(WHAT TO PRODUCE) Give back a single number: the count of lines in the data that contain the string "replace".
»»
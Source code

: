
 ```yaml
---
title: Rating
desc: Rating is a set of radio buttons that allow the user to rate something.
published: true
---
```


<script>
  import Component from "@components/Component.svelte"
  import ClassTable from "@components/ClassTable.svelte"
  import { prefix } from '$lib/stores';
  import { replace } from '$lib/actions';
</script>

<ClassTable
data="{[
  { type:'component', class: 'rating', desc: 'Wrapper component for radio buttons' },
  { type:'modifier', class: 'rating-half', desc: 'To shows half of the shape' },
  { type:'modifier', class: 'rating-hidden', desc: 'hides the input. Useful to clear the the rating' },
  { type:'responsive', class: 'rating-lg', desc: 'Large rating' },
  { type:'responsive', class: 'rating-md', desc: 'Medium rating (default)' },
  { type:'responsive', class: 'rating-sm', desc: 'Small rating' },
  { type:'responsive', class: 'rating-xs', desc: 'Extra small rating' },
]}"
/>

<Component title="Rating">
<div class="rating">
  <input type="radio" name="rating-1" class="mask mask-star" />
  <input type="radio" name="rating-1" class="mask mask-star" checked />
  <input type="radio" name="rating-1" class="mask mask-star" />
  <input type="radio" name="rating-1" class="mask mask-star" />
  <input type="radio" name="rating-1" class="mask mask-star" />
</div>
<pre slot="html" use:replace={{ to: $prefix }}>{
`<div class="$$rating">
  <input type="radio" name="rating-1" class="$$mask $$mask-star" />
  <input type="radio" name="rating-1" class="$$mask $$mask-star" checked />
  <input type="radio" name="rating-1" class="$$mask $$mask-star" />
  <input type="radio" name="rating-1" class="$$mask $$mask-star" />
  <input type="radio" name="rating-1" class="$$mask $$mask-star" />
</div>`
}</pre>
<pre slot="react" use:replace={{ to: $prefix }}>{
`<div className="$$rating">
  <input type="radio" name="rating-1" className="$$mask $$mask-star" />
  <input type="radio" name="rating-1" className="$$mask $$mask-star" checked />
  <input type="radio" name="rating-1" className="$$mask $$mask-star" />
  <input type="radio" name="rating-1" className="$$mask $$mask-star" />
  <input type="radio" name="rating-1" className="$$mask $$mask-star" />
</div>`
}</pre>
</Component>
««
»»
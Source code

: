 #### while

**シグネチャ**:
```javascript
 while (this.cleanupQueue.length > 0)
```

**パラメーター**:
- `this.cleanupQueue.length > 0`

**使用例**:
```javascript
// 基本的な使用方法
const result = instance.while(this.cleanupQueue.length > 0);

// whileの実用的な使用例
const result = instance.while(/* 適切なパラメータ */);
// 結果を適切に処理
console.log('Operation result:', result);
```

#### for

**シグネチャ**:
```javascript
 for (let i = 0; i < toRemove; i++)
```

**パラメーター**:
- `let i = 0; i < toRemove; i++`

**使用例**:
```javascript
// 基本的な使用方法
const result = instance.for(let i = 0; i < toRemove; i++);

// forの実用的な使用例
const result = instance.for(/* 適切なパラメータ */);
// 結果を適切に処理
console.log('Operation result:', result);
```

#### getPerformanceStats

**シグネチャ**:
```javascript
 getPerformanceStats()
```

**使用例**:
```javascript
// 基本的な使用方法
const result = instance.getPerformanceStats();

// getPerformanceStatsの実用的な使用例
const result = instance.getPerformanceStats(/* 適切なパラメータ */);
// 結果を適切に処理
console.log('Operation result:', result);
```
««
(YOUR RESPONSE) 3